Lejos de las estridencias de los otros escritores que la rodeaban (Borges, Bioy y también su amiga Alejandra Pizarnik, entre otros y otras), lejos incluso de la figura nodal de su hermana Victoria, Silvina prefería los márgenes.
“Silvina Ocampo siempre se mostró reacia a ofrecerse a la curiosidad pública. Esa proverbial renuencia a prodigar revelaciones acerca de su vida y de su obra acabó por volverse, inevitablemente, uno de los rasgos esenciales de su figura de escritora”, señaló en una nota preliminar a las nuevas ediciones de sus obras Ernesto Montequin, crítico literario, traductor y protector del legado de Ocampo. Gracias a la tarea de este albacea y de los herederos, incluso después de la muerte de la escritora, en diciembre de 1993, los libros de Ocampo siguieron circulando y se siguen leyendo hasta la actualidad. Se analizan en talleres, se estudian en el ámbito académico, se convierten en una referencia insoslayable para las nuevas generaciones de escritores.

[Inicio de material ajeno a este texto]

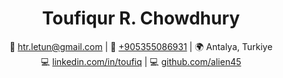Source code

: <center>
    <h1>Toufiqur R. Chowdhury</h1>
    📧 <a href="mailto:htr.letun@gmail.com">htr.letun@gmail.com</a> | 
    📱 <a href="tel:+905355086931">+905355086931</a> | 
    🌍 Antalya, Turkiye
    <br />
    💻 <a href="https://linkedin.com/in/toufiq">linkedin.com/in/toufiq</a> | 
    💻 <a href="https://github.com/alien45">github.com/alien45</a> 
</center>
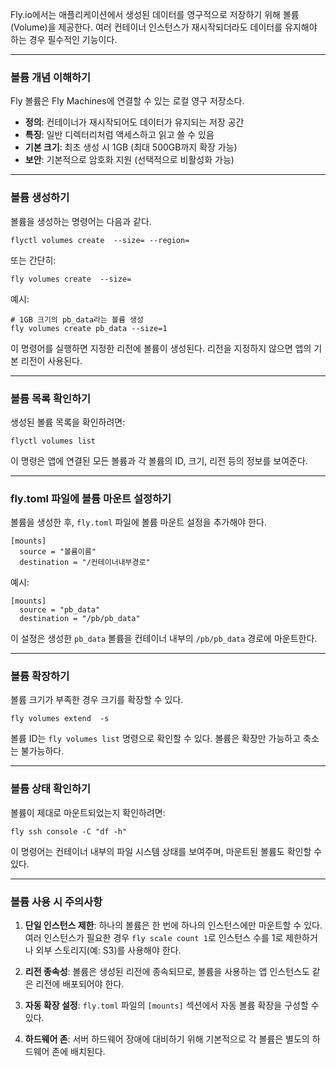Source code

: <p>Fly.io에서는 애플리케이션에서 생성된 데이터를 영구적으로 저장하기 위해 볼륨(Volume)을 제공한다. 여러 컨테이너 인스턴스가 재시작되더라도 데이터를 유지해야 하는 경우 필수적인 기능이다.</p>
<hr />
<h3 id="볼륨-개념-이해하기">볼륨 개념 이해하기</h3>
<p>Fly 볼륨은 Fly Machines에 연결할 수 있는 로컬 영구 저장소다.</p>
<ul>
<li><strong>정의</strong>: 컨테이너가 재시작되어도 데이터가 유지되는 저장 공간</li>
<li><strong>특징</strong>: 일반 디렉터리처럼 액세스하고 읽고 쓸 수 있음</li>
<li><strong>기본 크기</strong>: 최초 생성 시 1GB (최대 500GB까지 확장 가능)</li>
<li><strong>보안</strong>: 기본적으로 암호화 지원 (선택적으로 비활성화 가능)</li>
</ul>
<hr />
<h3 id="볼륨-생성하기">볼륨 생성하기</h3>
<p>볼륨을 생성하는 명령어는 다음과 같다.</p>
<pre><code class="language-bash">flyctl volumes create  --size= --region=</code></pre>
<p>또는 간단히:</p>
<pre><code class="language-bash">fly volumes create  --size=</code></pre>
<p>예시:</p>
<pre><code class="language-bash"># 1GB 크기의 pb_data라는 볼륨 생성
fly volumes create pb_data --size=1</code></pre>
<p>이 명령어를 실행하면 지정한 리전에 볼륨이 생성된다. 리전을 지정하지 않으면 앱의 기본 리전이 사용된다.</p>
<hr />
<h3 id="볼륨-목록-확인하기">볼륨 목록 확인하기</h3>
<p>생성된 볼륨 목록을 확인하려면:</p>
<pre><code class="language-bash">flyctl volumes list</code></pre>
<p>이 명령은 앱에 연결된 모든 볼륨과 각 볼륨의 ID, 크기, 리전 등의 정보를 보여준다.</p>
<hr />
<h3 id="flytoml-파일에-볼륨-마운트-설정하기">fly.toml 파일에 볼륨 마운트 설정하기</h3>
<p>볼륨을 생성한 후, <code>fly.toml</code> 파일에 볼륨 마운트 설정을 추가해야 한다.</p>
<pre><code class="language-toml">[mounts]
  source = &quot;볼륨이름&quot;
  destination = &quot;/컨테이너내부경로&quot;</code></pre>
<p>예시:</p>
<pre><code class="language-toml">[mounts]
  source = &quot;pb_data&quot;
  destination = &quot;/pb/pb_data&quot;</code></pre>
<p>이 설정은 생성한 <code>pb_data</code> 볼륨을 컨테이너 내부의 <code>/pb/pb_data</code> 경로에 마운트한다.</p>
<hr />
<h3 id="볼륨-확장하기">볼륨 확장하기</h3>
<p>볼륨 크기가 부족한 경우 크기를 확장할 수 있다.</p>
<pre><code class="language-bash">fly volumes extend  -s </code></pre>
<p>볼륨 ID는 <code>fly volumes list</code> 명령으로 확인할 수 있다. 볼륨은 확장만 가능하고 축소는 불가능하다.</p>
<hr />
<h3 id="볼륨-상태-확인하기">볼륨 상태 확인하기</h3>
<p>볼륨이 제대로 마운트되었는지 확인하려면:</p>
<pre><code class="language-bash">fly ssh console -C &quot;df -h&quot;</code></pre>
<p>이 명령어는 컨테이너 내부의 파일 시스템 상태를 보여주며, 마운트된 볼륨도 확인할 수 있다.</p>
<hr />
<h3 id="볼륨-사용-시-주의사항">볼륨 사용 시 주의사항</h3>
<ol>
<li><p><strong>단일 인스턴스 제한</strong>: 하나의 볼륨은 한 번에 하나의 인스턴스에만 마운트할 수 있다. 여러 인스턴스가 필요한 경우 <code>fly scale count 1</code>로 인스턴스 수를 1로 제한하거나 외부 스토리지(예: S3)를 사용해야 한다.</p>
</li>
<li><p><strong>리전 종속성</strong>: 볼륨은 생성된 리전에 종속되므로, 볼륨을 사용하는 앱 인스턴스도 같은 리전에 배포되어야 한다.</p>
</li>
<li><p><strong>자동 확장 설정</strong>: <code>fly.toml</code> 파일의 <code>[mounts]</code> 섹션에서 자동 볼륨 확장을 구성할 수 있다.</p>
</li>
<li><p><strong>하드웨어 존</strong>: 서버 하드웨어 장애에 대비하기 위해 기본적으로 각 볼륨은 별도의 하드웨어 존에 배치된다.</p>
</li>
</ol>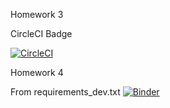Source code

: Homework 3

CircleCI Badge

[![CircleCI](https://circleci.com/gh/SharafutdinovRuslan/Homework.svg?style=svg)](https://circleci.com/gh/SharafutdinovRuslan/Homework)

Homework 4

From requirements_dev.txt
[![Binder](https://mybinder.org/badge.svg)](https://mybinder.org/v2/gh/SharafutdinovRuslan/Homework/master?filepath=Ex_1.ipynb)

“Silvina Ocampo, para mí, representa un tipo de luz: tenue, brumosa, anaranjada. Esa cosa de siesta y desorientación. Otras veces, también celeste y fría. Una luz de susto y miedo. Cuando leí sus cuentos por primera vez, en casa, de chico, entendí (sin saber) que los libros hacían crecer en las casas otras casa, en los jardines, otros jardines”, describe el escritor Santiago Craig, autor de varios libros de cuentos y de la novela Castillos.
“Sórdidos, misteriosos, bordados en la fantasía. Leerla me ayudó a dejar de pensar como territorios separados lo real y lo imaginado. Me ayudó a vivir, pensar y leer de otra manera: centrado en lo maravilloso, en lo extraño del detalle. Fue una de las primeras escritoras que leí, había pocas disponibles en la biblioteca, eran casi todos varones. Ya saliendo de la infancia, siguió escarbando y plantando sus semillas en el mismo surco que, antes, había armado otra mujer: Maria Elena Walsh”, agrega.
Magalí Etchebarne, autora del libro de cuentos Los mejores días, repone algunas imágenes que recuerda vívidamente de los textos de Ocampo: “Algunos cuentos me quedaron grabados en la memoria para siempre. Nueve perros, por ejemplo, un cuento en el que repasa todos los perros que tuvo en su vida y dice cosas brillantes sobre los animales, sobre el amor, la lealtad, y sobre Borges. O La casa de azúcar, que siempre me perturbó mucho y como hace poco viví en Barracas, un día intenté encontrar esa posible casa sobre la calle Montes de Oca, cerca de la plaza Colombia. Hay frases que me guardo de esos cuentos: ‘siempre en mi infancia, en mi adolescencia y después, por bastante tiempo, sufrí de vivir’ escribió en Nueve perros. Es un poco trillado decirlo, pero lo que más me fascina de Silvina Ocampo es sin duda su imaginación, porque es una imaginación que pareciera nacer de cerca, una imaginación que vuela dentro de la casa, fantástica, venenosa, distorsionando el recuerdo y muchas veces inyectando a toda esa absoluta ficción con autobiografía, una autobiografía retorcida, desviada”.
“Sobre la vida de Silvina Ocampo me quedo con esa mujer sentada en el silloncito capaz de reconocer por los ruidos cuando llegaba Bioy Casares. Porque si leemos la vida de Silvina Ocampo como una ficción de Silvina Ocampo allí no hay sólo espera: también hay riesgo y, sobre todo, vanguardia. Leer para vivir”, concluye por su parte Florencia Angilletta.